Major gift funds new position for an interdisciplinary mass spectrometry faculty

The $500,000 gift is the second largest one-time donation in the department’s history.
mass spectrometer

The VCU Department of Chemistry is pleased to announce a generous gift of $500,000 to create the Mass Spectrometry Faculty Fund. The gift, made by anonymous donors, provides funding for the creation of a new position for an interdisciplinary mass spectrometry faculty member in the department. Maryanne Collinson, Ph.D., department chair and the John B. Fenn Professor in Chemistry, celebrates the transformational opportunity that the gift will provide. 

“This gift allows us to bring back the legacy of Professor John Fenn for his pioneering work on the development of electrospray ionization for the mass spectrometric analyses of biological macromolecules,” says Collinson. John B. Fenn, Ph.D., who in 2002 was awarded the Nobel Prize for his revolutionary research on analyzing biomolecules, was a faculty member in the department from 1994 through his death in 2010.

The gift, the second largest one-time donation in the department’s history, will be instrumental in helping the department to attract new faculty talent. “Ultimately this fund will ensure enormous opportunities and new experiences for the multidisciplinary teaching and training of undergraduate and graduate students in the ever growing field of mass spectrometry.
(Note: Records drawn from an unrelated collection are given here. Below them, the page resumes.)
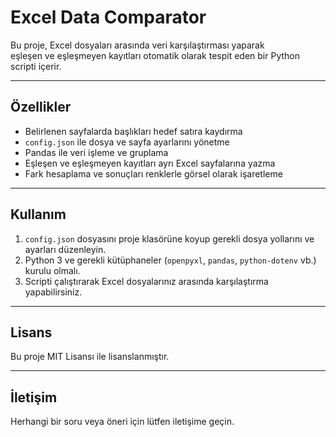 # Excel Data Comparator

Bu proje, Excel dosyaları arasında veri karşılaştırması yaparak  
eşleşen ve eşleşmeyen kayıtları otomatik olarak tespit eden bir Python scripti içerir.

---

## Özellikler

- Belirlenen sayfalarda başlıkları hedef satıra kaydırma  
- `config.json` ile dosya ve sayfa ayarlarını yönetme  
- Pandas ile veri işleme ve gruplama  
- Eşleşen ve eşleşmeyen kayıtları ayrı Excel sayfalarına yazma  
- Fark hesaplama ve sonuçları renklerle görsel olarak işaretleme  

---

## Kullanım

1. `config.json` dosyasını proje klasörüne koyup gerekli dosya yollarını ve ayarları düzenleyin.  
2. Python 3 ve gerekli kütüphaneler (`openpyxl`, `pandas`, `python-dotenv` vb.) kurulu olmalı.  
3. Scripti çalıştırarak Excel dosyalarınız arasında karşılaştırma yapabilirsiniz.

---

## Lisans

Bu proje MIT Lisansı ile lisanslanmıştır.

---

## İletişim

Herhangi bir soru veya öneri için lütfen iletişime geçin.

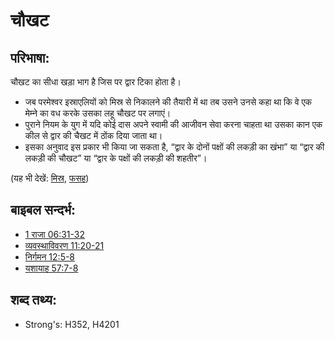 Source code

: # चौखट #

## परिभाषा: ##

चौखट का सीधा खड़ा भाग है जिस पर द्वार टिका होता है।

* जब परमेश्वर इस्राएलियों को मिस्र से निकालने की तैयारी में था तब उसने उनसे कहा था कि वे एक मेम्‍ने का वध करके उसका लहू चौखट  पर लगाएं।
* पुराने नियम के युग में यदि कोई दास अपने स्वामी की आजीवन सेवा करना चाहता था उसका कान एक कील से द्वार की चैखट में ठोंक दिया जाता था।
* इसका अनुवाद इस प्रकार भी किया जा सकता है, “द्वार के दोनों पक्षों की लकड़ी का खंभा” या “द्वार की लकड़ी की चौखट” या “द्वार के पक्षों की लकड़ी की शहतीर”।

(यह भी देखें: [मिस्र](../names/egypt.md), [फसह](../kt/passover.md))

## बाइबल सन्दर्भ: ##

* [1 राजा 06:31-32](rc://en/tn/help/1ki/06/31)
* [व्यवस्थाविवरण 11:20-21](rc://en/tn/help/deu/11/20)
* [निर्गमन 12:5-8](rc://en/tn/help/exo/12/05)
* [यशायाह 57:7-8](rc://en/tn/help/isa/57/07)

## शब्द तथ्य: ##

* Strong's: H352, H4201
We are forever grateful to the donors for helping to make this possible,” says Collinson.

"Ultimately this fund will ensure enormous opportunities and new experiences for the multidisciplinary teaching and training of undergraduate and graduate students in the ever growing field of mass spectrometry."

The Department of Chemistry, which specializes in collaborative and interdisciplinary research in the fields of chemistry, chemical biology, chemical education, material science, and nanoscience and nanotechnology, is home to 35 faculty members, approximately 70 graduate students and more than 400 undergraduate chemistry majors. The department has an active research program with more than $3 million in annual awards in research and educational grants. They also offer two interdisciplinary Ph.D. programs in nanoscience and nanotechnology, and a Ph.D. degree in chemical biology, as well as an accelerated BS+MS program and non-thesis MS program.